Tested the damn things to destruction in some nice experiments….. They highly over infected with varroa to their protein identified colonies Vs controls of unselected stock and imported bees from New Zealand. 75% of the latter two died out, whereas only 25% of their selected stock did (it was over infection remember).
This was the clincher for me they then infected them and the same controls with AFB spores. This killed between 70-87% of the unselected controls but only 40% of the colonies that had been selected for proteins indicating hygienic traits….before anyone says “ But 40% died”…. just remember A.FB resistance was not something selected for in the protein identification assays but might be predicted to be improved because of hygienic behavior.
B+ you need to send them some bee antennae’s for analysis….save you messing around with all these pin assays’. Just breed straight from the best…..
If it does pan out then you will be able to send in bee antennae from your different colonies and get a very good idea of which ones to breed from. This approach could probably be used for other traits as well.
 
B+ you need to send them some bee antennae’s for analysis….save you messing around with all these pin assays’. Just breed straight from the best…..

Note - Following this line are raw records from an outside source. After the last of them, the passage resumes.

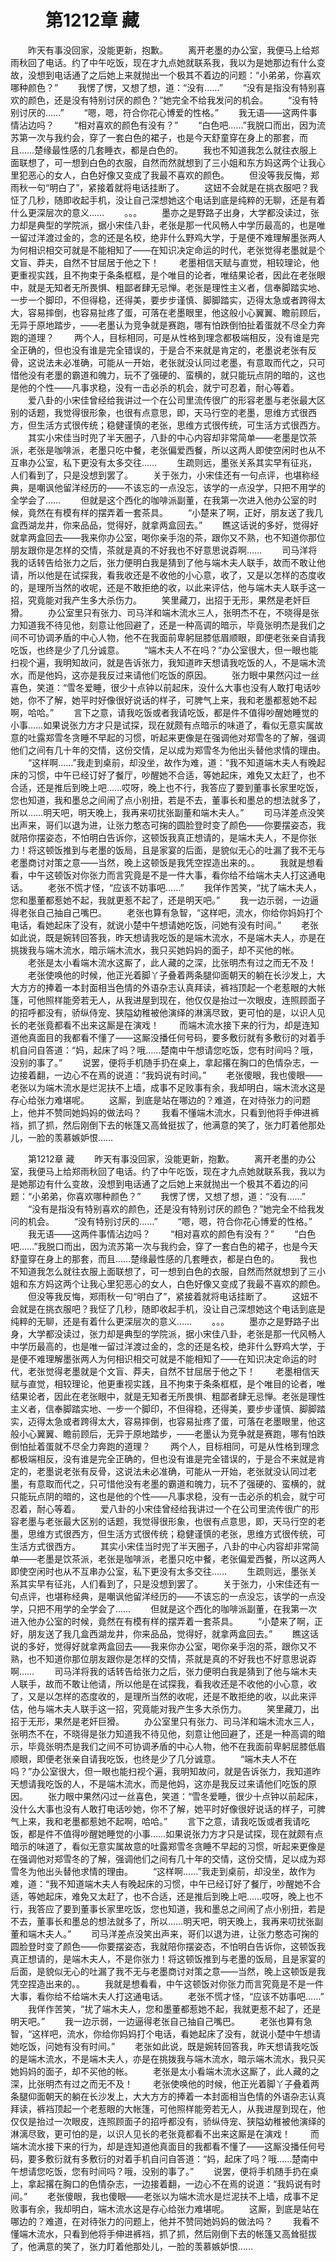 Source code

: # 　　第1212章 藏
　　昨天有事没回家，没能更新，抱歉。
　　离开老墨的办公室，我便马上给郑雨秋回了电话。约了中午吃饭，现在才九点她就联系我，我以为是她那边有什么变故，没想到电话通了之后她上来就抛出一个极其不着边的问题：“小弟弟，你喜欢哪种颜色？”
　　我愣了愣，又想了想，道：“没有……”
　　“没有是指没有特别喜欢的颜色，还是没有特别讨厌的颜色？”她完全不给我发问的机会。
　　“没有特别讨厌的……”
　　“嗯，嗯，符合你花心博爱的性格。”
　　我无语——这两件事情沾边吗？
　　“相对喜欢的颜色有没有？”
　　“白色吧……”我脱口而出，因为流苏第一次与我约会，穿了一套白色的裙子，也是今天舒童穿在身上的那套，而且……楚缘最性感的几套睡衣，都是白色的。
　　我也不知道我怎么就往衣服上面联想了，可一想到白色的衣服，自然而然就想到了三小姐和东方妈这两个让我心里犯恶心的女人，白色好像又变成了我最不喜欢的颜色。
　　但没等我反悔，郑雨秋一句“明白了”，紧接着就将电话挂断了。
　　这妞不会就是在挑衣服吧？我怔了几秒，随即收起手机，没让自己深想她这个电话到底是纯粹的无聊，还是有着什么更深层次的意义……
　　。。。
　　墨亦之是野路子出身，大学都没读过，张力却是典型的学院派，据小宋佳八卦，老张是那一代风畅人中学历最高的，也是唯一留过洋渡过金的，念的还是名校，绝非什么野鸡大学，于是便不难理解墨张两人为何相识相交可就是不能相知了——在知识决定命运的时代，老张觉得老墨就是个文盲、莽夫，自然不甘屈居于他之下！
　　老墨相信天赋与直觉，相较理论，他更重视实践，且不拘束于条条框框，是个唯目的论者，唯结果论者，因此在老张眼中，就是无知者无所畏惧、粗鄙者肆无忌惮。老张是理性主义者，信奉脚踏实地、一步一个脚印，不但得稳，还得美，要步步谨慎、脚脚踏实，迈得太急或者跨得太大，容易摔倒，也容易扯疼了蛋，可落在老墨眼里，他这般小心翼翼、瞻前顾后，无异于原地踏步，——老墨认为竞争就是赛跑，哪有怕跌倒怕扯着蛋就不尽全力奔跑的道理？
　　两个人，目标相同，可是从性格到理念都极端相反，没有谁是完全正确的，但也没有谁是完全错误的，于是合不来就是肯定的，老墨说老张有反骨，这说法未必准确，可能从一开始，老张就没认同过老墨，有意取而代之，只可惜他没有老墨的霸道和魄力，玩不了强硬的、蛮横的，就只能玩点阴的暗的，这也是他的个性——凡事求稳，没有一击必杀的机会，就宁可忍着，耐心等着。
　　爱八卦的小宋佳曾经给我讲过一个在公司里流传很广的形容老墨与老张最大区别的话题，我觉得很形象，也很有点意思，即，天马行空的老墨，思维方式很西方，但生活方式很传统；稳健谨慎的老张，思维方式很传统，可生活方式很西方。
　　其实小宋佳当时兜了半天圈子，八卦的中心内容却非常简单——老墨是饮茶派，老张是咖啡派，老墨只吃中餐，老张偏爱西餐，所以这两人即使空闲时也从不互串办公室，私下更没有太多交往……
　　生疏则远，墨张关系其实早有征兆，人们看到了，只是没想到罢了。
　　关于张力，小宋佳还有一句点评，也堪称经典，是嘲讽他留洋经历的——不该忘的一点没忘，该学的一点没学，只把不用学的全学会了……
　　但就是这个西化的咖啡派副董，在我第一次进入他办公室的时候，竟然在有模有样的摆弄着一套茶具。
　　“小楚来了啊，正好，朋友送了我几盒西湖龙井，你来品品，觉得好，就拿两盒回去。”
　　瞧这话说的多好，觉得好就拿两盒回去——我来你办公室，喝你亲手泡的茶，跟你又不熟，也不知道你那位朋友跟你是怎样的交情，茶就是真的不好我也不好意思说孬啊……
　　司马洋将我的话转告给张力之后，张力便明白我是猜到了他与端木夫人联手，故而不敢让他请，所以他是在试探我，看我收还是不收他的小心意，收了，又是以怎样的态度收的，是理所当然的收呢，还是不敢拒绝的收，以此来评估，他与端木夫人联手这一招，究竟能对我产生多大杀伤力。
　　笑里藏刀，出招于无形，果然是老奸巨猾。
　　办公室里只有张力、司马洋和端木流水三人，张明杰不在，不晓得是张力知道我不待见他，刻意让他回避了，还是一种高调的暗示，毕竟张明杰是我们之间不可协调矛盾的中心人物，他不在我面前卑躬屈膝低眉顺眼，即便老张亲自请我吃饭，也终是少了几分诚意。
　　“端木夫人不在吗？”办公室很大，但一眼也能扫视个遍，我明知故问，就是告诉张力，我知道昨天想请我吃饭的人，不是端木流水，而是他妈，这亦是我反过来请他们吃饭的原因。
　　张力眼中果然闪过一丝喜色，笑道：“雪冬爱睡，很少十点钟以前起床，没什么大事也没有人敢打电话吵她，你不了解，她平时好像很好说话的样子，可脾气上来，我和老墨都惹她不起啊，哈哈。”
　　言下之意，请我吃饭或者我请吃饭，都是件不值得吵醒她睡觉的小事……如果说张力方才只是试探，现在就颇有点暗示的味道了，看似无意实属故意的吐露郑雪冬贪睡不早起的习惯，听起来更像是在强调他对郑雪冬的了解，强调他们之间有几十年的交情，这份交情，足以成为郑雪冬为他出头替他求情的理由。
　　“这样啊……”我走到桌前，却没坐，故作为难，道：“我不知道端木夫人有晚起床的习惯，中午已经订好了餐厅，吵醒她不合适，等她起床，难免又太赶了，也不合适，还是推后到晚上吧……哎呀，晚上也不行，我答应了要到董事长家里吃饭，您也知道，我和墨总之间闹了点小别扭，若是不去，董事长和墨总的想法就多了，所以……明天吧，明天晚上，我再来叨扰张副董和端木夫人。”
　　司马洋差点没笑出声来，哥们以退为进，让张力憨态可掬的圆脸登时变了颜色——你要摆姿态，我就陪你摆姿态，不怕明白告诉你，这顿饭我真正想请的，是端木夫人，不是你张力！将这顿饭推到与老墨的饭局，且是家宴的后面，是貌似无心的吐漏了我不无与老墨商讨对策之意——当然，晚上这顿饭是我凭空捏造出来的。。
　　我就是想看看，中午这顿饭对你张力而言究竟是不是一件大事，看你给不给端木夫人打这通电话。
　　老张不慌才怪，“应该不妨事吧……”
　　我佯作苦笑，“扰了端木夫人，您和墨董都惹她不起，我就更惹不起了，还是明天吧。”
　　我一边示弱，一边逼得老张自己抽自己嘴巴。
　　老张也算有急智，“这样吧，流水，你给你妈妈打个电话，看她起床了没有，就说小楚中午想请她吃饭，问她有没有时间。”
　　老张如此说，既是婉转回答我，昨天想请我吃饭的是端木流水，不是端木夫人，亦是在挑拨我与端木流水，暗示端木流水，我只买她妈妈的面子，却不买他的帐。
　　老张是太小看端木流水这厮了，此人藏的之深，比张明杰有过之而无不及！
　　老张使唤他的时候，他正光着脚丫子叠着两条腿仰面朝天的躺在长沙发上，大大方方的捧着一本封面相当色情的外语杂志认真拜读，裤裆顶起一个老惹眼的大帐篷，可他照样能旁若无人，从我进屋到现在，他仅仅是抬过一次眼皮，连照顾面子的招呼都没有，骄纵侍宠、狭隘幼稚被他演绎的淋漓尽致，更可怕的是，以识人见长的老张竟都看不出来这厮是在演戏！
　　而端木流水接下来的行为，却是连知道他真面目的我都看不懂了——这厮没播任何号码，要多敷衍就有多敷衍的对着手机自问自答道：“妈，起床了吗？哦……楚南中午想请您吃饭，您有时间吗？哦，没别的事了。”
　　说罢，便将手机随手扔在桌上，拿起撂在胸口的色情杂志，一边接着翻，一边心不在焉的说道：“我妈说有时间。”
　　老张傻眼，我也傻眼——老张以为端木流水是烂泥扶不上墙，成事不足败事有余，我却明白，端木流水这是存心给张力难堪呢。
　　这厮，到底是站在哪边的？难道，在对待张力的问题上，他并不赞同她妈妈的做法吗？
　　我看不懂端木流水，只看到他将手伸进裤裆，抓了抓，然后刚倒下去的帐篷又高耸挺拔了，他满意的笑了，张力盯着他那处儿，一脸的羡慕嫉妒恨……

　　第1212章 藏
　　昨天有事没回家，没能更新，抱歉。
　　离开老墨的办公室，我便马上给郑雨秋回了电话。约了中午吃饭，现在才九点她就联系我，我以为是她那边有什么变故，没想到电话通了之后她上来就抛出一个极其不着边的问题：“小弟弟，你喜欢哪种颜色？”
　　我愣了愣，又想了想，道：“没有……”
　　“没有是指没有特别喜欢的颜色，还是没有特别讨厌的颜色？”她完全不给我发问的机会。
　　“没有特别讨厌的……”
　　“嗯，嗯，符合你花心博爱的性格。”
　　我无语——这两件事情沾边吗？
　　“相对喜欢的颜色有没有？”
　　“白色吧……”我脱口而出，因为流苏第一次与我约会，穿了一套白色的裙子，也是今天舒童穿在身上的那套，而且……楚缘最性感的几套睡衣，都是白色的。
　　我也不知道我怎么就往衣服上面联想了，可一想到白色的衣服，自然而然就想到了三小姐和东方妈这两个让我心里犯恶心的女人，白色好像又变成了我最不喜欢的颜色。
　　但没等我反悔，郑雨秋一句“明白了”，紧接着就将电话挂断了。
　　这妞不会就是在挑衣服吧？我怔了几秒，随即收起手机，没让自己深想她这个电话到底是纯粹的无聊，还是有着什么更深层次的意义……
　　。。。
　　墨亦之是野路子出身，大学都没读过，张力却是典型的学院派，据小宋佳八卦，老张是那一代风畅人中学历最高的，也是唯一留过洋渡过金的，念的还是名校，绝非什么野鸡大学，于是便不难理解墨张两人为何相识相交可就是不能相知了——在知识决定命运的时代，老张觉得老墨就是个文盲、莽夫，自然不甘屈居于他之下！
　　老墨相信天赋与直觉，相较理论，他更重视实践，且不拘束于条条框框，是个唯目的论者，唯结果论者，因此在老张眼中，就是无知者无所畏惧、粗鄙者肆无忌惮。老张是理性主义者，信奉脚踏实地、一步一个脚印，不但得稳，还得美，要步步谨慎、脚脚踏实，迈得太急或者跨得太大，容易摔倒，也容易扯疼了蛋，可落在老墨眼里，他这般小心翼翼、瞻前顾后，无异于原地踏步，——老墨认为竞争就是赛跑，哪有怕跌倒怕扯着蛋就不尽全力奔跑的道理？
　　两个人，目标相同，可是从性格到理念都极端相反，没有谁是完全正确的，但也没有谁是完全错误的，于是合不来就是肯定的，老墨说老张有反骨，这说法未必准确，可能从一开始，老张就没认同过老墨，有意取而代之，只可惜他没有老墨的霸道和魄力，玩不了强硬的、蛮横的，就只能玩点阴的暗的，这也是他的个性——凡事求稳，没有一击必杀的机会，就宁可忍着，耐心等着。
　　爱八卦的小宋佳曾经给我讲过一个在公司里流传很广的形容老墨与老张最大区别的话题，我觉得很形象，也很有点意思，即，天马行空的老墨，思维方式很西方，但生活方式很传统；稳健谨慎的老张，思维方式很传统，可生活方式很西方。
　　其实小宋佳当时兜了半天圈子，八卦的中心内容却非常简单——老墨是饮茶派，老张是咖啡派，老墨只吃中餐，老张偏爱西餐，所以这两人即使空闲时也从不互串办公室，私下更没有太多交往……
　　生疏则远，墨张关系其实早有征兆，人们看到了，只是没想到罢了。
　　关于张力，小宋佳还有一句点评，也堪称经典，是嘲讽他留洋经历的——不该忘的一点没忘，该学的一点没学，只把不用学的全学会了……
　　但就是这个西化的咖啡派副董，在我第一次进入他办公室的时候，竟然在有模有样的摆弄着一套茶具。
　　“小楚来了啊，正好，朋友送了我几盒西湖龙井，你来品品，觉得好，就拿两盒回去。”
　　瞧这话说的多好，觉得好就拿两盒回去——我来你办公室，喝你亲手泡的茶，跟你又不熟，也不知道你那位朋友跟你是怎样的交情，茶就是真的不好我也不好意思说孬啊……
　　司马洋将我的话转告给张力之后，张力便明白我是猜到了他与端木夫人联手，故而不敢让他请，所以他是在试探我，看我收还是不收他的小心意，收了，又是以怎样的态度收的，是理所当然的收呢，还是不敢拒绝的收，以此来评估，他与端木夫人联手这一招，究竟能对我产生多大杀伤力。
　　笑里藏刀，出招于无形，果然是老奸巨猾。
　　办公室里只有张力、司马洋和端木流水三人，张明杰不在，不晓得是张力知道我不待见他，刻意让他回避了，还是一种高调的暗示，毕竟张明杰是我们之间不可协调矛盾的中心人物，他不在我面前卑躬屈膝低眉顺眼，即便老张亲自请我吃饭，也终是少了几分诚意。
　　“端木夫人不在吗？”办公室很大，但一眼也能扫视个遍，我明知故问，就是告诉张力，我知道昨天想请我吃饭的人，不是端木流水，而是他妈，这亦是我反过来请他们吃饭的原因。
　　张力眼中果然闪过一丝喜色，笑道：“雪冬爱睡，很少十点钟以前起床，没什么大事也没有人敢打电话吵她，你不了解，她平时好像很好说话的样子，可脾气上来，我和老墨都惹她不起啊，哈哈。”
　　言下之意，请我吃饭或者我请吃饭，都是件不值得吵醒她睡觉的小事……如果说张力方才只是试探，现在就颇有点暗示的味道了，看似无意实属故意的吐露郑雪冬贪睡不早起的习惯，听起来更像是在强调他对郑雪冬的了解，强调他们之间有几十年的交情，这份交情，足以成为郑雪冬为他出头替他求情的理由。
　　“这样啊……”我走到桌前，却没坐，故作为难，道：“我不知道端木夫人有晚起床的习惯，中午已经订好了餐厅，吵醒她不合适，等她起床，难免又太赶了，也不合适，还是推后到晚上吧……哎呀，晚上也不行，我答应了要到董事长家里吃饭，您也知道，我和墨总之间闹了点小别扭，若是不去，董事长和墨总的想法就多了，所以……明天吧，明天晚上，我再来叨扰张副董和端木夫人。”
　　司马洋差点没笑出声来，哥们以退为进，让张力憨态可掬的圆脸登时变了颜色——你要摆姿态，我就陪你摆姿态，不怕明白告诉你，这顿饭我真正想请的，是端木夫人，不是你张力！将这顿饭推到与老墨的饭局，且是家宴的后面，是貌似无心的吐漏了我不无与老墨商讨对策之意——当然，晚上这顿饭是我凭空捏造出来的。。
　　我就是想看看，中午这顿饭对你张力而言究竟是不是一件大事，看你给不给端木夫人打这通电话。
　　老张不慌才怪，“应该不妨事吧……”
　　我佯作苦笑，“扰了端木夫人，您和墨董都惹她不起，我就更惹不起了，还是明天吧。”
　　我一边示弱，一边逼得老张自己抽自己嘴巴。
　　老张也算有急智，“这样吧，流水，你给你妈妈打个电话，看她起床了没有，就说小楚中午想请她吃饭，问她有没有时间。”
　　老张如此说，既是婉转回答我，昨天想请我吃饭的是端木流水，不是端木夫人，亦是在挑拨我与端木流水，暗示端木流水，我只买她妈妈的面子，却不买他的帐。
　　老张是太小看端木流水这厮了，此人藏的之深，比张明杰有过之而无不及！
　　老张使唤他的时候，他正光着脚丫子叠着两条腿仰面朝天的躺在长沙发上，大大方方的捧着一本封面相当色情的外语杂志认真拜读，裤裆顶起一个老惹眼的大帐篷，可他照样能旁若无人，从我进屋到现在，他仅仅是抬过一次眼皮，连照顾面子的招呼都没有，骄纵侍宠、狭隘幼稚被他演绎的淋漓尽致，更可怕的是，以识人见长的老张竟都看不出来这厮是在演戏！
　　而端木流水接下来的行为，却是连知道他真面目的我都看不懂了——这厮没播任何号码，要多敷衍就有多敷衍的对着手机自问自答道：“妈，起床了吗？哦……楚南中午想请您吃饭，您有时间吗？哦，没别的事了。”
　　说罢，便将手机随手扔在桌上，拿起撂在胸口的色情杂志，一边接着翻，一边心不在焉的说道：“我妈说有时间。”
　　老张傻眼，我也傻眼——老张以为端木流水是烂泥扶不上墙，成事不足败事有余，我却明白，端木流水这是存心给张力难堪呢。
　　这厮，到底是站在哪边的？难道，在对待张力的问题上，他并不赞同她妈妈的做法吗？
　　我看不懂端木流水，只看到他将手伸进裤裆，抓了抓，然后刚倒下去的帐篷又高耸挺拔了，他满意的笑了，张力盯着他那处儿，一脸的羡慕嫉妒恨……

Actually, I was asked to send 10*10cm samples of drone eggs to LLH Hohen Neundorf last summer for testing. They offered to do it for free first time round but I'm not sure if they'll charge for it this year (I heard a whisper that it might be free again but will have to wait and see).
The pin/LN2 assays are for hygienic behaviour. To test for VSH, you have to manually uncap purple-eyed brood (https://www.beekeepingforum.co.uk/album.php?albumid=751&pictureid=3853) and count the number, age and gender of any mites in the cells. It is quite time consuming so a DNA test would save a lot of work.
 
Its a protein test....DNA markers are relatively unstable in bees.

And in most species due to SNPs getting regenerated in older types of PCR erplication errors???
Real time DNA syntheses should solve the problem.

Remember the Guthrie test for PKU... protein based and it works.
PRION research seems to have fallen out of favour?

Any research into bees is something that we must invest in!

Yeghes da
 
Surely this test only checks for one type of VSH, probably the flavour selected for in the Baton Rouge strain.

As I understand it, different populations of bees have evolved different varroa coping strategies.

As so often, this solution is being oversold as "all you'll ever need".
 
Surely this test only checks for one type of VSH, probably the flavour selected for in the Baton Rouge strain..

They have found protein markers that are specific for all three types, HB, VSH and Grooming, which is the hardest to assay.
Obviously this needs testing with other VSH strains to see if the same or different, proteins are involved there. As you say there are several different mechanisms involved for bees living with varroa.
 
They have found protein markers that are specific for all three types, HB, VSH and Grooming, which is the hardest to assay.
Obviously this needs testing with other VSH strains to see if the same or different, proteins are involved there. As you say there are several different mechanisms involved for bees living with varroa.

To breed those bee strains is nothing hobby.

I read about varroa grooming, that it has been seen in Asian bee, but not in mellifera.